----- INPUT MATERIAL

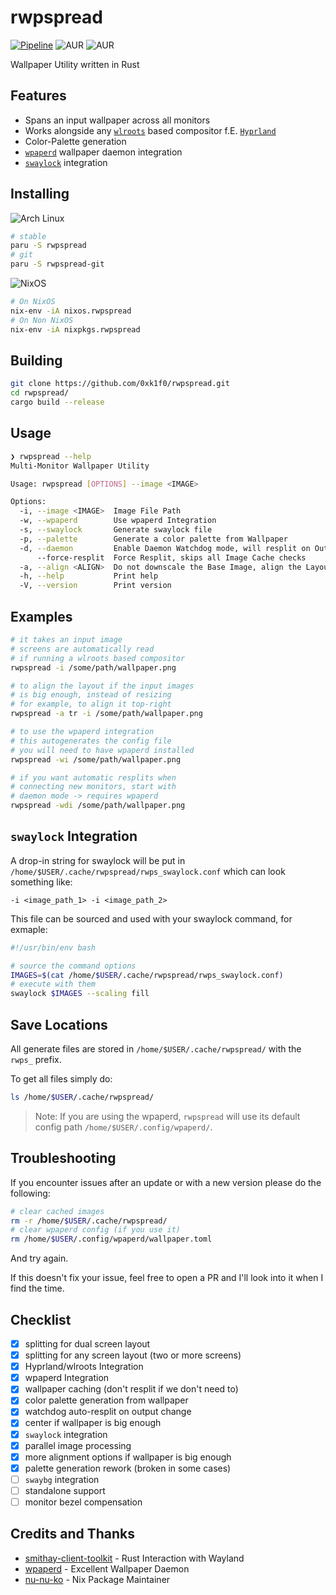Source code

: # rwpspread

[![Pipeline](https://github.com/0xk1f0/rwpspread/actions/workflows/build.yml/badge.svg)](https://github.com/0xk1f0/rwpspread/actions/workflows/build.yml)
![AUR](https://img.shields.io/aur/version/rwpspread?label=AUR%20rwpspread)
![AUR](https://img.shields.io/aur/version/rwpspread-git?label=AUR%20rwpspread-git)

Wallpaper Utility written in Rust

## Features

- Spans an input wallpaper across all monitors
- Works alongside any [`wlroots`](https://gitlab.freedesktop.org/wlroots/wlroots) based compositor f.E. [`Hyprland`](https://hyprland.org/)
- Color-Palette generation
- [`wpaperd`](https://github.com/danyspin97/wpaperd) wallpaper daemon integration
- [`swaylock`](https://github.com/swaywm/swaylock) integration

## Installing

![Arch Linux](https://img.shields.io/badge/Arch_Linux-via_AUR-grey?style=for-the-badge&logo=arch-linux&logoColor=white&labelColor=1793D1)

```bash
# stable
paru -S rwpspread
# git
paru -S rwpspread-git
```

![NixOS](https://img.shields.io/badge/NixOS-via_nixpkgs-grey?style=for-the-badge&logo=nixos&logoColor=white&labelColor=5277C3)

```bash
# On NixOS
nix-env -iA nixos.rwpspread
# On Non NixOS
nix-env -iA nixpkgs.rwpspread
```

## Building

```bash
git clone https://github.com/0xk1f0/rwpspread.git
cd rwpspread/
cargo build --release
```

## Usage

```bash
❯ rwpspread --help
Multi-Monitor Wallpaper Utility

Usage: rwpspread [OPTIONS] --image <IMAGE>

Options:
  -i, --image <IMAGE>  Image File Path
  -w, --wpaperd        Use wpaperd Integration
  -s, --swaylock       Generate swaylock file
  -p, --palette        Generate a color palette from Wallpaper
  -d, --daemon         Enable Daemon Watchdog mode, will resplit on Output changes
      --force-resplit  Force Resplit, skips all Image Cache checks
  -a, --align <ALIGN>  Do not downscale the Base Image, align the Layout instead [possible values: tl, tr, bl, br, c]
  -h, --help           Print help
  -V, --version        Print version
```

## Examples

```bash
# it takes an input image
# screens are automatically read
# if running a wlroots based compositor
rwpspread -i /some/path/wallpaper.png

# to align the layout if the input images
# is big enough, instead of resizing
# for example, to align it top-right
rwpspread -a tr -i /some/path/wallpaper.png

# to use the wpaperd integration
# this autogenerates the config file
# you will need to have wpaperd installed
rwpspread -wi /some/path/wallpaper.png

# if you want automatic resplits when
# connecting new monitors, start with
# daemon mode -> requires wpaperd
rwpspread -wdi /some/path/wallpaper.png
```

## `swaylock` Integration

A drop-in string for swaylock will be put in `/home/$USER/.cache/rwpspread/rwps_swaylock.conf` which can look something like:

```text
-i <image_path_1> -i <image_path_2>
```

This file can be sourced and used with your swaylock command, for exmaple:

```bash
#!/usr/bin/env bash

# source the command options
IMAGES=$(cat /home/$USER/.cache/rwpspread/rwps_swaylock.conf)
# execute with them
swaylock $IMAGES --scaling fill
```

## Save Locations

All generate files are stored in `/home/$USER/.cache/rwpspread/` with the `rwps_` prefix.

To get all files simply do:

```bash
ls /home/$USER/.cache/rwpspread/
```

> Note: If you are using the wpaperd, `rwpspread` will use its default config path `/home/$USER/.config/wpaperd/`.

## Troubleshooting

If you encounter issues after an update or with a new version please do the following:

```bash
# clear cached images
rm -r /home/$USER/.cache/rwpspread/
# clear wpaperd config (if you use it)
rm /home/$USER/.config/wpaperd/wallpaper.toml
```

And try again.

If this doesn't fix your issue, feel free to open a PR and I'll look into it when I find the time.

## Checklist

- [x] splitting for dual screen layout
- [x] splitting for any screen layout (two or more screens)
- [x] Hyprland/wlroots Integration
- [x] wpaperd Integration
- [x] wallpaper caching (don't resplit if we don't need to)
- [x] color palette generation from wallpaper
- [x] watchdog auto-resplit on output change
- [x] center if wallpaper is big enough
- [x] `swaylock` integration
- [x] parallel image processing
- [x] more alignment options if wallpaper is big enough
- [x] palette generation rework (broken in some cases)
- [ ] `swaybg` integration
- [ ] standalone support
- [ ] monitor bezel compensation

## Credits and Thanks

- [smithay-client-toolkit](https://github.com/Smithay/client-toolkit) - Rust Interaction with Wayland
- [wpaperd](https://github.com/danyspin97/wpaperd) - Excellent Wallpaper Daemon
- [nu-nu-ko](https://github.com/nu-nu-ko) - Nix Package Maintainer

----------

EXERCISE PROMPT = Check each line of the material above for the string "style". Please count those that have it and reply with the number only.

RESULT OF THIS EXERCISE = 2